# Exercise instructions
All lines below containing the string "comparison" are to be copied.

# Recorded data
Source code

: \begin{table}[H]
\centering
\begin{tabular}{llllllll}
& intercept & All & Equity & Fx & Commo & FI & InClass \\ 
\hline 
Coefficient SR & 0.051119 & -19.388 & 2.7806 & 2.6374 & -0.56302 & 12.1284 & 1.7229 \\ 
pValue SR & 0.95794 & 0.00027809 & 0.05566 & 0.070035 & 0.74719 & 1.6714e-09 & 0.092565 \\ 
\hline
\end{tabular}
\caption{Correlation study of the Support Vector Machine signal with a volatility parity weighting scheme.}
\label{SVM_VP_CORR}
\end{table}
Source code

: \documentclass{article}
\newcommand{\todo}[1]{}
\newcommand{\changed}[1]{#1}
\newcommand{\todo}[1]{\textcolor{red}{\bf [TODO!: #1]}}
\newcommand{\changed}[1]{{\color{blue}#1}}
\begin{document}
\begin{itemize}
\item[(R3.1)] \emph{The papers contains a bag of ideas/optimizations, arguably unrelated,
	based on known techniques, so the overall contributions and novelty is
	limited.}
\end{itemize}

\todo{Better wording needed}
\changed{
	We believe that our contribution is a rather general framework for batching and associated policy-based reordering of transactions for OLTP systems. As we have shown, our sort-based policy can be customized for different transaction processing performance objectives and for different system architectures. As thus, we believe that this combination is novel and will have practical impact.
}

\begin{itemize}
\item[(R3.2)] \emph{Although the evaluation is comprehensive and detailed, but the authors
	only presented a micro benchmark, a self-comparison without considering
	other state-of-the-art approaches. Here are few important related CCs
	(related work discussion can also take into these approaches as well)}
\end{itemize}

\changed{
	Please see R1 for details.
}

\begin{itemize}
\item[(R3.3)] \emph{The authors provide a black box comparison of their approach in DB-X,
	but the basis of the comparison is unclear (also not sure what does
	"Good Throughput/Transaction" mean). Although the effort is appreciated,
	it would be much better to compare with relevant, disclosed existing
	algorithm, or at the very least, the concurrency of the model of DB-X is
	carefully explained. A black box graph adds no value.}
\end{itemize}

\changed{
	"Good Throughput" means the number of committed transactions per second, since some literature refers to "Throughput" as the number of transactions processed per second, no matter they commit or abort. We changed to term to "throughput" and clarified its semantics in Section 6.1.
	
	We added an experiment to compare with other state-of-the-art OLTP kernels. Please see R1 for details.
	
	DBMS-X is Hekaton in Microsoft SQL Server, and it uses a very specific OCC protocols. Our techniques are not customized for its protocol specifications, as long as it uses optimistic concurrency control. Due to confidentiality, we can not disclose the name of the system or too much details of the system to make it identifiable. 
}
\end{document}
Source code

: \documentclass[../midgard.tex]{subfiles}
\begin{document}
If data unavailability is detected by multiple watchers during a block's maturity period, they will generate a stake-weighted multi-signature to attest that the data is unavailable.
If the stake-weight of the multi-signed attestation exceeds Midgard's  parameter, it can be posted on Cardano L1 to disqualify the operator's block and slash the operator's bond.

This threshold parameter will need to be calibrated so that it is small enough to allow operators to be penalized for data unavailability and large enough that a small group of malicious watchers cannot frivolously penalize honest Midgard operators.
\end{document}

--

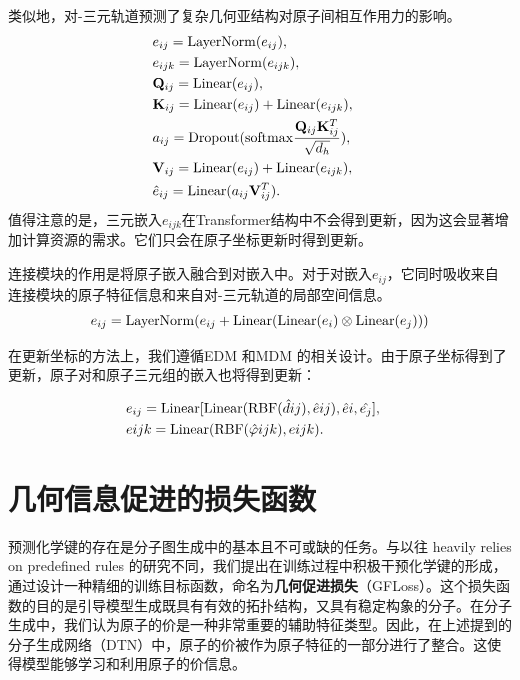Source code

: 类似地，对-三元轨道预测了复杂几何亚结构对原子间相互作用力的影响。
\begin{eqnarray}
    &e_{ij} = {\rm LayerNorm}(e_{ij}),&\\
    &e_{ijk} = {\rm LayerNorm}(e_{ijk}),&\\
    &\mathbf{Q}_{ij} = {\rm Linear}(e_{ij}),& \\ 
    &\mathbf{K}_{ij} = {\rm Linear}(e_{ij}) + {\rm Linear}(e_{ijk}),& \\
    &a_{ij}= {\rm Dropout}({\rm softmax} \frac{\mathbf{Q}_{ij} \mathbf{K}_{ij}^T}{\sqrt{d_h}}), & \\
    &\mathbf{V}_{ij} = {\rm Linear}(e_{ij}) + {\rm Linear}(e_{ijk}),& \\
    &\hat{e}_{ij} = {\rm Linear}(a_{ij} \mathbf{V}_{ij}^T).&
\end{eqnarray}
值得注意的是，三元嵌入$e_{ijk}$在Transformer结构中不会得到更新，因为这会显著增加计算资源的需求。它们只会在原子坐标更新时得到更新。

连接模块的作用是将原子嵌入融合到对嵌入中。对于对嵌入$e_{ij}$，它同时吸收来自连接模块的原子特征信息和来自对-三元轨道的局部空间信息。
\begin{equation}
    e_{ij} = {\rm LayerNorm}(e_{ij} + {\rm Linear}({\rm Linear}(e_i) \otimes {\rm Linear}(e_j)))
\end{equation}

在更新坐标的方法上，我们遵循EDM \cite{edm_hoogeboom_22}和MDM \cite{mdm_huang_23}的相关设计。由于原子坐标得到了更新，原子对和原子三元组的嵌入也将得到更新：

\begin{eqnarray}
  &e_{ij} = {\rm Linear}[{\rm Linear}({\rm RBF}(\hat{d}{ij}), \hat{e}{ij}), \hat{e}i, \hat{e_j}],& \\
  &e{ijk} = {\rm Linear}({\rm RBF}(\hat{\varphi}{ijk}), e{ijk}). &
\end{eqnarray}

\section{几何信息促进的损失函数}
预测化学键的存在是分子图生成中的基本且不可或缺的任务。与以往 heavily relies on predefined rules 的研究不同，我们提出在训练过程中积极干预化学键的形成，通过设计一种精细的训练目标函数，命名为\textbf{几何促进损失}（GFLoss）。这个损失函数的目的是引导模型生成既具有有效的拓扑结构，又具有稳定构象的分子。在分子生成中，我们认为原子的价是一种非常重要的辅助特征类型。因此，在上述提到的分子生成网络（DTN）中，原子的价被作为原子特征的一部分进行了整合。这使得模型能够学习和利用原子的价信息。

# Output for this task
	only presented a micro benchmark, a self-comparison without considering
\item[(R3.3)] \emph{The authors provide a black box comparison of their approach in DB-X,
	but the basis of the comparison is unclear (also not sure what does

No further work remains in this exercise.